Eine grundsätzliche Frage, die man zuerst beantworten müsste, lautet: Kann eine Kultur überhaupt leiten? Oder verlangen, dass man ihr befolgt? Mit welchen Mitteln? Per Dekret? 

Für Thomas de Maizière  gibt es keine Zweifel. Ja, die DEUTSCHE Kultur kann leiten. Wenn man aber Kultur mit dem Adjektiv „deutsch“ versieht, erscheint sie dann noch harmlos, oder zeigt sie schon ihre hässliche nationalistische Fratze?  Lassen wir jedoch den Nationalismus beiseite. Die Ausführungen des Bundesinnenministers sind auch sonst widersprüchlich genug.

Wie offen ist eine geschlossene Gesellschaft?


De Maizière  widerspricht sich selbst, wenn er zum Beispiel behauptet: „Wir sind eine offene Gesellschaft.“ Eine offene Gesellschaft im Gegensatz zu einer alten besserwisserischen Tante setzt per definitionem keine Verhaltensregeln fest. Eine offene Gesellschaft ist neugierig auf das Neue, das Unbekannte. Eine offene Gesellschaft ist wissbegierig und bereit, stets zu lernen. Dagegen zeichnet eine geschlossene Gesellschaft nicht nur im hohen Grad Misstrauen bis Feindlichkeit dem Unbekannten gegenüber, solch eine Gesellschaft lässt meist keine gleichberechtigte Behandlung und Mitarbeit zu. 

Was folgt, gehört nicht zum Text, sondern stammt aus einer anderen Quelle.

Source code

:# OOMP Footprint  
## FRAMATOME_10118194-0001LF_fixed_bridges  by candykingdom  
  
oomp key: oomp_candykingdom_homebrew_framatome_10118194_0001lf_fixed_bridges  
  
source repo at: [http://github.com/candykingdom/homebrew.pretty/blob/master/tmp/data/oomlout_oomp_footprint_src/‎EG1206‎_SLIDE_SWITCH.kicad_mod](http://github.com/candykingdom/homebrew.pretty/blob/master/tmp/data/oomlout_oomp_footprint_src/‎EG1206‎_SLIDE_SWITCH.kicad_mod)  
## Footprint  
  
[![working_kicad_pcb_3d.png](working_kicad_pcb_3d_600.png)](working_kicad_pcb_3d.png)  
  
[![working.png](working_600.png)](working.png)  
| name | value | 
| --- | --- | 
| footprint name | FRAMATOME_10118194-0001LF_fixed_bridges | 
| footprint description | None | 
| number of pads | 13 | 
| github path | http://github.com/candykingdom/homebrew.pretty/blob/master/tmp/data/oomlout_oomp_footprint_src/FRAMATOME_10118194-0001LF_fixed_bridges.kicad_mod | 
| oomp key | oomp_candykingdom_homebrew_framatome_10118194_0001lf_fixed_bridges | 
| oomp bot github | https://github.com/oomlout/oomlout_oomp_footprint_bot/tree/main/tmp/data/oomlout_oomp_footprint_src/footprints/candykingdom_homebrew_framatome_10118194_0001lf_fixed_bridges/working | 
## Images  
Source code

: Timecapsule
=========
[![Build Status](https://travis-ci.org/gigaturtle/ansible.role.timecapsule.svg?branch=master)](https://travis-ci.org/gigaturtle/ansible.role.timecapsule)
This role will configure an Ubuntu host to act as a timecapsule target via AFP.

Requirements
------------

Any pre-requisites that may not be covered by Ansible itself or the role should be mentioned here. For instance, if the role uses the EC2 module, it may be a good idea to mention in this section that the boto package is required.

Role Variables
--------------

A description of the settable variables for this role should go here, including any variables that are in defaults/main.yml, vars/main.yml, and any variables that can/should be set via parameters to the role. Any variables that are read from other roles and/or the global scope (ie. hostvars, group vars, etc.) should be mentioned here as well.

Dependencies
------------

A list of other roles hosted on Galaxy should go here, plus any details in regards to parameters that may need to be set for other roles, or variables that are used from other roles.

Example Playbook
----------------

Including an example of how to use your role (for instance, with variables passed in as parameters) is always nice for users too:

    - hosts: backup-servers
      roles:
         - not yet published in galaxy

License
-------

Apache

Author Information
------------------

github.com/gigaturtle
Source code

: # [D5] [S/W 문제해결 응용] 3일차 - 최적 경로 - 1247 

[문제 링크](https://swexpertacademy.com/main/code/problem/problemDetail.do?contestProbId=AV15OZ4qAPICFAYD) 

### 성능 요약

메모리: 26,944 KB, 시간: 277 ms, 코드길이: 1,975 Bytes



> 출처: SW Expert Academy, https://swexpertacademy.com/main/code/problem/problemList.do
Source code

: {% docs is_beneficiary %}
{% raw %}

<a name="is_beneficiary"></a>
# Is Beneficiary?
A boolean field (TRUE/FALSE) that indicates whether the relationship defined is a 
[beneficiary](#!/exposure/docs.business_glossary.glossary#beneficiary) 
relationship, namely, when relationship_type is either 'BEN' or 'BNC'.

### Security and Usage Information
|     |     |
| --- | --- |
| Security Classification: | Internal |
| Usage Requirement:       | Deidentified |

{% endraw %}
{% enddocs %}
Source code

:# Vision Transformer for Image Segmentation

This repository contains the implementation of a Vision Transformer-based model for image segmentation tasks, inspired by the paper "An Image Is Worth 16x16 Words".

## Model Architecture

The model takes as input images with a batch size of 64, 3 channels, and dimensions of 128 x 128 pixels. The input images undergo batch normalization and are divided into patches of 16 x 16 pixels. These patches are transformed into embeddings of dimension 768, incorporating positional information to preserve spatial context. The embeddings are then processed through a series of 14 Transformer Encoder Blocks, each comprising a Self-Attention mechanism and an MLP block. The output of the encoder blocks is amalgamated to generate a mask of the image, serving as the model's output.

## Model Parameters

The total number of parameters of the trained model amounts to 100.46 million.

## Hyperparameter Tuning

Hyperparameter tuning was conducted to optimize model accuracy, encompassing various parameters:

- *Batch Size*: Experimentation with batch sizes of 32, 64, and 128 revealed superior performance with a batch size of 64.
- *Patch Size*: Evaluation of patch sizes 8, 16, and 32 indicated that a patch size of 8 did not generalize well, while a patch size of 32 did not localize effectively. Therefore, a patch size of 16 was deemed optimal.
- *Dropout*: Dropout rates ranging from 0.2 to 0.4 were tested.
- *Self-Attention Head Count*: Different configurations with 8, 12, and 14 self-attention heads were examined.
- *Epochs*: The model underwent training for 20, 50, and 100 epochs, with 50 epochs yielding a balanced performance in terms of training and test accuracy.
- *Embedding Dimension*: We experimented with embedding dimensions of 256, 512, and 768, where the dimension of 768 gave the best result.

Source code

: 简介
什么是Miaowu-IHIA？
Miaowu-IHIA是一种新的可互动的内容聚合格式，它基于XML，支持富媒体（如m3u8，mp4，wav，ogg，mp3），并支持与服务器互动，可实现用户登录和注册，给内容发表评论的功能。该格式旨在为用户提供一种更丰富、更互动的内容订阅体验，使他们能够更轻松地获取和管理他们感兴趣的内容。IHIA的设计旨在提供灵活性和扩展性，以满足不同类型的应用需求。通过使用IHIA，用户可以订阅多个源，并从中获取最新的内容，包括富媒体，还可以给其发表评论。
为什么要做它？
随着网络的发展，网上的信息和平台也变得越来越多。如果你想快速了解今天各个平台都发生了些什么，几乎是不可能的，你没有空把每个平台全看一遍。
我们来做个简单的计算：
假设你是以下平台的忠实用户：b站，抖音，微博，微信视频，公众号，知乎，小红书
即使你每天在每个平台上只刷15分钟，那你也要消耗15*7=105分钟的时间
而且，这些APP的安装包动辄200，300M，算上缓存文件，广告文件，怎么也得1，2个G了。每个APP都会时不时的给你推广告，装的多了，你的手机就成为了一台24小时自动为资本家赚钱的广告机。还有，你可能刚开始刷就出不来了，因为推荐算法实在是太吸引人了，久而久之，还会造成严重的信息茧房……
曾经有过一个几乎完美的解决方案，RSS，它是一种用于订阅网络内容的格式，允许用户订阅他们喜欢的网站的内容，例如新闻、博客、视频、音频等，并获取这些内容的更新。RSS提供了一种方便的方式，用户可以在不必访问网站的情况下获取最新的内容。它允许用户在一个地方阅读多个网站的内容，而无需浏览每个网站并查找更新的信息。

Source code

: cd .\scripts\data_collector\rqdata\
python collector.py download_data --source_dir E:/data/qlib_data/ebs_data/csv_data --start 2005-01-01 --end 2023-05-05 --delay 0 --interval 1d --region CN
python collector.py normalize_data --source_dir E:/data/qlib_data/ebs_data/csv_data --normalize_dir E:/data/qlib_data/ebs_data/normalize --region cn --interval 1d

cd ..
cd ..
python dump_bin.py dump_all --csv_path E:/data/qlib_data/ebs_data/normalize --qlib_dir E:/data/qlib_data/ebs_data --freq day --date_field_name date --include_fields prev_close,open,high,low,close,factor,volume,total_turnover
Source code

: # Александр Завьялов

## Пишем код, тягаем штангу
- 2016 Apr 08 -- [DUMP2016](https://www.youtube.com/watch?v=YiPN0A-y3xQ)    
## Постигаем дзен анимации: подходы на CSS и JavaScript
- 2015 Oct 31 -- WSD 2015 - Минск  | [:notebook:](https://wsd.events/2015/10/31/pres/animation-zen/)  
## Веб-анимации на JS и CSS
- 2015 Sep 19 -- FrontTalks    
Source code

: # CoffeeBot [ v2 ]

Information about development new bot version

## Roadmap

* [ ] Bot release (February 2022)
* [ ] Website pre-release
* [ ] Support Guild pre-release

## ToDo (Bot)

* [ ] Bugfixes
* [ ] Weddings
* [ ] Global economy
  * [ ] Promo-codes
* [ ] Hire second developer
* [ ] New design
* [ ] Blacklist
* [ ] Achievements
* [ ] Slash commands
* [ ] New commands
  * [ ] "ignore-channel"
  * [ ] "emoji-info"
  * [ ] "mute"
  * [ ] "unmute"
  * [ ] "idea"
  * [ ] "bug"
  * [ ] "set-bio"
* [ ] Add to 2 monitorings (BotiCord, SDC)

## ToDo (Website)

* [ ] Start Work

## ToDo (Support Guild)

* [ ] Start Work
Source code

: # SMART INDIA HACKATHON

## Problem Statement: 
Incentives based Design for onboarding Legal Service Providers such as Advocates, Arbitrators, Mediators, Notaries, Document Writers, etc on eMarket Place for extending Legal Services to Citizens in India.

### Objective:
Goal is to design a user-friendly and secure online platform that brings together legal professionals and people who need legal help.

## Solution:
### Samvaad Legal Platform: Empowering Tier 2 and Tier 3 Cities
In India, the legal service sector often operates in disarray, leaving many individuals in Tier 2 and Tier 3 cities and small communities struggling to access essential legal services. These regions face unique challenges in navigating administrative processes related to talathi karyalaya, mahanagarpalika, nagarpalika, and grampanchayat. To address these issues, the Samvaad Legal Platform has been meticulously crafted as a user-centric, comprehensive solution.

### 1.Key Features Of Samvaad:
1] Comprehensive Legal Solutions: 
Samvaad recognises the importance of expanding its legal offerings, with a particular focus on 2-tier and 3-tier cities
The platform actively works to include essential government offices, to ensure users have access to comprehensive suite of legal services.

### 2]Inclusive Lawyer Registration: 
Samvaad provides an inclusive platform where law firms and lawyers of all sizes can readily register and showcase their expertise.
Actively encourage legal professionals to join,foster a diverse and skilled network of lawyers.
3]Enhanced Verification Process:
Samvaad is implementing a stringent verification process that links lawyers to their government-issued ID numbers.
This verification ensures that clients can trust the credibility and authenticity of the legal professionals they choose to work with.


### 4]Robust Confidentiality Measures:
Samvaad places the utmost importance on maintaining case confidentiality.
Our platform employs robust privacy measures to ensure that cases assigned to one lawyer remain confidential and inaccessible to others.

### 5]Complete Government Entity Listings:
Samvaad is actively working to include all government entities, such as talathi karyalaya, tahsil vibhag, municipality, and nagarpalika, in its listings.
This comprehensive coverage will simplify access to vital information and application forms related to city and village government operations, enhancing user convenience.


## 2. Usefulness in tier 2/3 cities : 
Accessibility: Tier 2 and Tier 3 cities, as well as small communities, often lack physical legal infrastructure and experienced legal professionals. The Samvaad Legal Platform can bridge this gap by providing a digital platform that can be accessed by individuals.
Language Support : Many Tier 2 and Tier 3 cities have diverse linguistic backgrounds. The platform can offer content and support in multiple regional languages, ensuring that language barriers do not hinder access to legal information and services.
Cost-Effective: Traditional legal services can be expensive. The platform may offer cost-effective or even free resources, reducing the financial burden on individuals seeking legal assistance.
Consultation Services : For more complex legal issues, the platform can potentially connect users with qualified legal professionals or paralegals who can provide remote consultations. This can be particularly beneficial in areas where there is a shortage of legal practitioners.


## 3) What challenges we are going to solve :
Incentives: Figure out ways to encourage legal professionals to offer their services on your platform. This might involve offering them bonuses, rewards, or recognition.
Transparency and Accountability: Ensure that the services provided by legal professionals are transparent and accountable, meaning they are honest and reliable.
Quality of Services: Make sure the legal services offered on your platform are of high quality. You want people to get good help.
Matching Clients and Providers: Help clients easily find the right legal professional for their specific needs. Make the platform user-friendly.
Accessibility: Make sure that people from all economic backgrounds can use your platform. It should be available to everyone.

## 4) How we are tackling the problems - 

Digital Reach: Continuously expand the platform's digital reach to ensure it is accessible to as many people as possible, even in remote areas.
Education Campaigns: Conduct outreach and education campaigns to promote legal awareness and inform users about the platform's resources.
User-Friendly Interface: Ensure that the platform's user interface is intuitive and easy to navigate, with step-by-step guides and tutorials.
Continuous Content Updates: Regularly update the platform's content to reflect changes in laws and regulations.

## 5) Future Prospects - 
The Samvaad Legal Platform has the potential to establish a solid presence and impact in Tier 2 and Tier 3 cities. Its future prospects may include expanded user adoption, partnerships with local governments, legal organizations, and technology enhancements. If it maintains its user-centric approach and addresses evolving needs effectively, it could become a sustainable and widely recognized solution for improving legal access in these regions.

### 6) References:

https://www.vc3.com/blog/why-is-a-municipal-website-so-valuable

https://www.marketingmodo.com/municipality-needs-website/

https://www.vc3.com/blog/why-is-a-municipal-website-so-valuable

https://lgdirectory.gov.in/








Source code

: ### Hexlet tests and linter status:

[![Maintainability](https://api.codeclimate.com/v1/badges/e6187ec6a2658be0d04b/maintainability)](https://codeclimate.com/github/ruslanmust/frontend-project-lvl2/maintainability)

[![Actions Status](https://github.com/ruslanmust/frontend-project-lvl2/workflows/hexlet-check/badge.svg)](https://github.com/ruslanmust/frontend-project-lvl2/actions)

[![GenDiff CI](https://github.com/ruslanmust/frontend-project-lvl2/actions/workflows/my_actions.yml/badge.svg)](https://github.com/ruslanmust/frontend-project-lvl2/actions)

Deutschland ist trotz anders lautenden Bekundungen – darunter auch der von Thomas de Maizière – lediglich bedingt offen und auch dann oft an der falschen Stelle. 

Leistung über alles?


De Maizière behauptet, dass der Leistungsgedanke nach wie vor die Geschicke in Deutschland antreibt. Da muss ich sehr laut widersprechen. Wäre dies der Fall, hätten wir kaum Probleme hierzulande. Es gäbe überall gerechte Löhne, die zum Leben reichen, Wohnungen, die bezahlt bleiben, Kinder, die entsprechend ihren Bedürfnissen und Talenten gefördert wären. Da der Leistungsgedanke auch den ebenso wichtigen Solidaritätsgedanken beinhalten muss, gäbe es keine Korruption, keinen Machtmissbrauch und keine Machtarroganz. Wir hätten nicht täglich zusehen müssen, wie Menschen in den Abfällen kramen, weil niemand schätzen will, was sie geleistet haben. Ferner gäbe es kein menschenverachtendes Hartz IV, weil sich dabei nicht um die fehlende Leistung handelt, sondern um eine künstlich erhaltene Kolonne der Verlierer, damit der Rest spurt.

Ein Leistungsgedanke ist vom Gerechtigkeitsprinzip nicht zu trennen. Und dieses vermisse ich schmerzlich, geehrter Herr De Maizière. Daher bitte ich Sie, faseln Sie nicht über Leistung, sonst wird mir schlecht.

Doch Burka


„Wir sind nicht Burka“, verkündet unser aller Minister. Tatsächlich? Wer sich hinter hehren Parolen versteckt, Probleme verschweigt und Menschen dreist ignoriert, der ist sowas von Burka, bis zum Geht-nicht-mehr.